Joel Rosenbloom


With more than 50 years of experience in the field of connective tissue biochemistry and molecular biology, Dr. Rosenbloom’s work in the field began as an undergraduate at Harvard where we studied the biosynthesis of elastin the laboratory of Dr. Paul Zameznik at Massachusetts General Hospital. After receiving his MD/PhD at the University of Pennsylvania School of Medicine, he joined Dr. Darwin Prockop in a Clinical Research Center at the Philadelphia General Hospital where he collaborated on biochemical studies on collagen biosynthesis. After moving to the University of Pennsylvania, he continued studies on collagen production and in collaboration with Dr. Sergio Jimenez showed that proline hydroxylation was essential for the thermal stability of the collagen triple helix. Dr. Rosenbloom’s laboratory in collaboration with Dr. Jouni Uitto, was the first to clone the human elastin gene, which led to a better understanding of elastin protein structure, fiber formation and identification of mutations in the elastin gene resulting in several genetic diseases including supra-valvular aortic stenosis and cutis laxa. His laboratory also cloned several proteins of the elastic microfibrillar component.

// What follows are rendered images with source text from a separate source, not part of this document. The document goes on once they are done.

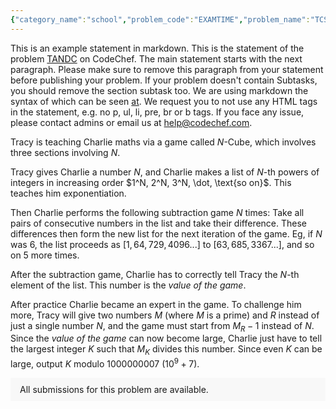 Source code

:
 ```yaml
---
{"category_name":"school","problem_code":"EXAMTIME","problem_name":"TCS Examination","problemComponents":{"constraints":"- $1 \\leq T \\leq 1000$\n- Each score of both Dragon and Sloth lies between $0$ and $100$.","constraintsState":true,"subtasks":"**Subtask #1 (100 points):** Original constraints\n\n","subtasksState":true,"inputFormat":"- The first line of input contains a single integer $T$, denoting the number of test cases. The description of $T$ test cases follows.\n- The first line of each test case contains three space-separated integers denoting the scores of Dragon in $\\text{DSA}$, $\\text{TOC}$ and $\\text{DM}$ respectively.  \n- The second line of each test case contains three space-separated integers denoting the scores of Sloth in $\\text{DSA}$, $\\text{TOC}$ and $\\text{DM}$ respectively.  ","inputFormatState":true,"outputFormat":"- For each test case, if Dragon got a better rank then output `\u0022Dragon\u0022`, else if Sloth got a better rank then output `\u0022Sloth\u0022`. If there was a tie then output `\u0022Tie\u0022`. Note that the string you output should not contain quotes.\n- The output is **case insensitive**. For example, If the output is \u0022Tie\u0022 then \u0022TiE\u0022, \u0022tiE\u0022, \u0022tie\u0022, etc are also considered correct.\n","outputFormatState":true,"sampleTestCases":{"0":{"id":1,"input":"4\n10 20 30\n30 20 10\n5 23 87\n5 23 87\n0 15 100\n100 5 5\n50 50 50\n50 49 51\n","output":"SLOTH\nTIE\nDRAGON\nDRAGON","explanation":"- For the first test case, Sloth and Dragon have the same total score but Sloth gets a better rank because he has a higher score in $\\text{DSA}$.\n- For the second test case, Sloth and Dragon have the same rank because they have the same score among all subjects.\n- For the third test case, Dragon gets a better rank because he has a greater total score.\n- For the fourth test case, Sloth and Dragon have the same total score and same $\\text{DSA}$ score. Dragon gets a better rank because he has a greater $\\text{TOC}$ score.","isDeleted":false}}},"video_editorial_url":"https://youtu.be/9sa9EO0-nFI","languages_supported":{"0":"CPP14","1":"C","2":"JAVA","3":"PYTH 3.6","4":"CPP17","5":"PYTH","6":"PYP3","7":"CS2","8":"ADA","9":"PYPY","10":"TEXT","11":"PAS fpc","12":"NODEJS","13":"RUBY","14":"PHP","15":"GO","16":"HASK","17":"TCL","18":"PERL","19":"SCALA","20":"LUA","21":"kotlin","22":"BASH","23":"JS","24":"LISP sbcl","25":"rust","26":"PAS gpc","27":"BF","28":"CLOJ","29":"R","30":"D","31":"CAML","32":"FORT","33":"ASM","34":"swift","35":"FS","36":"WSPC","37":"LISP clisp","38":"SQL","39":"SCM guile","40":"PERL6","41":"ERL","42":"CLPS","43":"ICK","44":"NICE","45":"PRLG","46":"ICON","47":"COB","48":"SCM chicken","49":"PIKE","50":"SCM qobi","51":"ST","52":"SQLQ","53":"NEM"},"max_timelimit":1,"source_sizelimit":50000,"problem_author":"utkarsh_adm","problem_tester":"","date_added":"11-01-2022","tags":{"0":"cakewalk","1":"jan222","2":"utkarsh_adm"},"problem_difficulty_level":"Unavailable","best_tag":"","editorial_url":"https://discuss.codechef.com/problems/EXAMTIME","time":{"view_start_date":1642411800,"submit_start_date":1642411800,"visible_start_date":1642411800,"end_date":1735669800},"is_direct_submittable":false,"problemDiscussURL":"https://discuss.codechef.com/search?q=EXAMTIME","is_proctored":false,"visitedContests":{},"layout":"problem"}
---
```

This is an example statement in markdown. This is the statement of the problem [TANDC](https://codechef.com/problems/TANDC) on CodeChef. The main statement starts with the next paragraph. Please make sure to remove this paragraph from your statement before publishing your problem. If your problem doesn't contain Subtasks, you should remove the section subtask too. We are using markdown the syntax of which can be seen [at](https://github.com/showdownjs/showdown/wiki/Showdown's-Markdown-syntax). We request you to not use any HTML tags in the statement, e.g. no p, ul, li, pre, br or b tags. If you face any issue, please contact admins or email us at help@codechef.com.

Tracy is teaching Charlie maths via a game called $N$-Cube, which involves three sections involving $N$.

Tracy gives Charlie a number $N$, and Charlie makes a list of $N$-th powers of integers in increasing order $1^N, 2^N, 3^N, \dot, \text{so on}$. This teaches him exponentiation.

Then Charlie performs the following subtraction game $N$ times: Take all pairs of consecutive numbers in the list and take their difference. These differences then form the new list for the next iteration of the game. Eg, if $N$ was 6, the list proceeds as $[1, 64, 729, 4096 ... ]$ to $[63, 685, 3367 ...]$, and so on $5$ more times.

After the subtraction game, Charlie has to correctly tell Tracy the $N$-th element of the list. This number is the *value of the game*.

After practice Charlie became an expert in the game. To challenge him more, Tracy will give two numbers $M$ (where $M$ is a prime) and $R$ instead of just a single number $N$, and the game must start from $M_R - 1$ instead of $N$. Since the *value of the game* can now become large, Charlie just have to tell the largest integer $K$ such that $M_K$ divides this number. Since even $K$ can be large, output $K$ modulo 1000000007 ($10^9 + 7$).

<aside style='background: #f8f8f8;padding: 10px 15px;'><div>All submissions for this problem are available.</div></aside>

For 25 years, he was Director of the Center for Oral Health Research at the University of Pennsylvania and under his leadership molecular biology techniques were introduced into the field of dental research. His laboratory was one of the first to clone the amelogenin gene, which led to identification of mutations in the human gene responsible for the heritable disease, amelogenesis imperfecta and to demonstration of extensive alternative splicing of the primary amelogenin transcript.

Currently the Director of the Joan and Joel Rosenbloom Research Center for Fibrotic Diseases, where he is committed to unraveling the complex molecular interactions responsible for fibrotic processes throughout the body. In collaboration with members of the Departments of Medicine, Surgery, Nephrology and Dermatology, working on pulmonary and cardiac fibrosis, radiation-induced fibrosis, abdominal adhesions, kidney fibrosis and keloids.